El Azote (The Scourge) es una miniserie de cómics de seis números publicada originalmente por la editorial Aspen MLT. La obra cuenta con el guion de Scott Lobdell, un veterano de la industria conocido por su paso por *X-Men*, y el arte de Eric Battle, cuyo estilo detallado y oscuro define la atmósfera opresiva de la historia. A diferencia de otros títulos de la editorial, que suelen centrarse en la fantasía luminosa o la ciencia ficción heroica, *El Azote* se sumerge de lleno en el horror urbano, el thriller de supervivencia y el drama procedimental.
La premisa de la obra sitúa al lector en una ciudad de Nueva York contemporánea que se ve asolada por una catástrofe biológica sin precedentes. No se trata de un brote viral convencional ni de la típica narrativa de muertos vivientes. En *El Azote*, la infección provoca una mutación drástica y violenta en los ciudadanos: los infectados se transforman en criaturas monstruosas, similares a gárgolas, con rasgos aviares y una agresividad depredadora. Esta metamorfosis no solo despoja a las víctimas de su humanidad, sino que las dota de capacidades físicas sobrehumanas, convirtiendo la densa jungla de asfalto de Manhattan en un coto de caza vertical.

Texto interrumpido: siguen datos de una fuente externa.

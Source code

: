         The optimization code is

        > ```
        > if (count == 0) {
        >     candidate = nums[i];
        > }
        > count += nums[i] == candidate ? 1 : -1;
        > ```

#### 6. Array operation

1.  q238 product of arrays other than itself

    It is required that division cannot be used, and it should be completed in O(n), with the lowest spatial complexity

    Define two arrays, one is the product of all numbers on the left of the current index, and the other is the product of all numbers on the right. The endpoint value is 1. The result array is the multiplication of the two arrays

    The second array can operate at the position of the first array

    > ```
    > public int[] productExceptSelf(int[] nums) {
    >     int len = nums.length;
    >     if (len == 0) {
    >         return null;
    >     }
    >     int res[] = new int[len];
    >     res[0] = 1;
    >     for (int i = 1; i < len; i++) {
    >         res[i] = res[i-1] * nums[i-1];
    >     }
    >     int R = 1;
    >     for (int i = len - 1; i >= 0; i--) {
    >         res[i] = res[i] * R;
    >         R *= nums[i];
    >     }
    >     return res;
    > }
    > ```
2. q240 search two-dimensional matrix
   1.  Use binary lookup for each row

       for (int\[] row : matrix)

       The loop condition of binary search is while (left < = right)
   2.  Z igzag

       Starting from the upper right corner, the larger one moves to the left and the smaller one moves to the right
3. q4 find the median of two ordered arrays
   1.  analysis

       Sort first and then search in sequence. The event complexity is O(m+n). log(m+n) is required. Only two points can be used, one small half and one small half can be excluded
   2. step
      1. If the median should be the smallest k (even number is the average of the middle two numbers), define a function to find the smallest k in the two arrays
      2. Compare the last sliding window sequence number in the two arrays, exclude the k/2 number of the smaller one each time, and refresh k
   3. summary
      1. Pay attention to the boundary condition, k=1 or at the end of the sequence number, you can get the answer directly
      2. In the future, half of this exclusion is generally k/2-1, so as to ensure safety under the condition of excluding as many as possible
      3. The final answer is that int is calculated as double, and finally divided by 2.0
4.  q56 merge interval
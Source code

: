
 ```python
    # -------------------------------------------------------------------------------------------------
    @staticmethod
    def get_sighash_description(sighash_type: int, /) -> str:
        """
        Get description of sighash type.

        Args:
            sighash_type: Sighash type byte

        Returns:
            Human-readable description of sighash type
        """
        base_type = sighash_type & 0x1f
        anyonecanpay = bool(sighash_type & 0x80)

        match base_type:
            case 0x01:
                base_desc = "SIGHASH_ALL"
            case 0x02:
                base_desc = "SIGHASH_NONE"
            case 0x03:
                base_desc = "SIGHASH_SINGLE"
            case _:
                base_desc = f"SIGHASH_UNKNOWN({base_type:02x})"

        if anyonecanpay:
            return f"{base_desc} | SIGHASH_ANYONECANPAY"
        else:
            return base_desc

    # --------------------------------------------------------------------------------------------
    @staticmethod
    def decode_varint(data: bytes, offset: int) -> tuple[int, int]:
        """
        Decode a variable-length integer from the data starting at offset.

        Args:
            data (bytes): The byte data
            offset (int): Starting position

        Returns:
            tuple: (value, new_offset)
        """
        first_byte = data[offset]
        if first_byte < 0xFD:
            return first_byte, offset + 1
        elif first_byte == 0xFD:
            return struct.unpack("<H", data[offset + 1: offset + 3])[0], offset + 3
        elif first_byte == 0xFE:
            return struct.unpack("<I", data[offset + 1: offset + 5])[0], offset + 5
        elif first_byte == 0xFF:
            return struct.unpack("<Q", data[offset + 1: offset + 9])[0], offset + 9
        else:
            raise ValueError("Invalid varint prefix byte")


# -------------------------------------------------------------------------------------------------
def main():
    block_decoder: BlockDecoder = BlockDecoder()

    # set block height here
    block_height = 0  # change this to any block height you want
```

El protagonista de la historia es John Griffin, un oficial del equipo SWAT del Departamento de Policía de Nueva York. Griffin es presentado como un hombre pragmático, curtido por los años de servicio y con una vida personal complicada, marcada por la relación con su hijo. Cuando el caos estalla, Griffin se encuentra en el epicentro del desastre. A medida que la ciudad es puesta en cuarentena y las autoridades pierden el control de las calles, la narrativa se divide entre la lucha profesional por mantener el orden y la búsqueda desesperada de Griffin por poner a salvo a su familia.
El guion de Lobdell utiliza el entorno urbano de Nueva York no solo como escenario, sino como un elemento activo de la trama. La verticalidad de la ciudad se vuelve un enemigo; los rascacielos, que antes eran símbolos de progreso, se transforman en nidos para las criaturas. La trama avanza con un ritmo cinematográfico, alternando secuencias de acción visceral con momentos de tensión psicológica donde se explora la fragilidad de la estructura social ante una amenaza que no se puede razonar ni contener fácilmente.
Visualmente, el trabajo de Eric Battle es fundamental para transmitir la crudeza de *El Azote*. Su dibujo se aleja de la estética limpia y estilizada habitual en Aspen para abrazar las sombras, el caos y la deformidad. El diseño de las criaturas es uno de los puntos fuertes del cómic: logran ser aterradoras y visualmente imponentes, manteniendo un rastro de lo que alguna vez fueron seres humanos, lo que añade una capa de horror trágico a la violencia. El uso de las tintas y el color refuerza la sensación de una ciudad que se apaga, donde la luz eléctrica es sustituida por el fuego y la penumbra.
A lo largo de sus números, el cómic plantea interrogantes sobre el origen de la plaga. ¿Es un fenómeno natural, un experimento fallido o algo más antiguo que ha despertado en el corazón de la metrópolis? Sin caer en spoilers, la narrativa sugiere que hay fuerzas operando en las sombras, y que la infección podría ser solo el síntoma de un cambio mucho más profundo y aterrador para la especie humana.
En resumen, *El Azote* es una propuesta sólida dentro del género de horror y acción. Destaca por su capacidad para reinterpretar el concepto de "plaga urbana" mediante una mitología propia y un protagonista con el que es fácil empatizar debido a sus motivaciones mundanas en medio de un escenario extraordinario. Es una obra que apela a los lectores que buscan historias de supervivencia crudas, con un apartado artístico potente y una trama que mantiene el suspense sobre el destino de una ciudad que parece condenada a la extinción.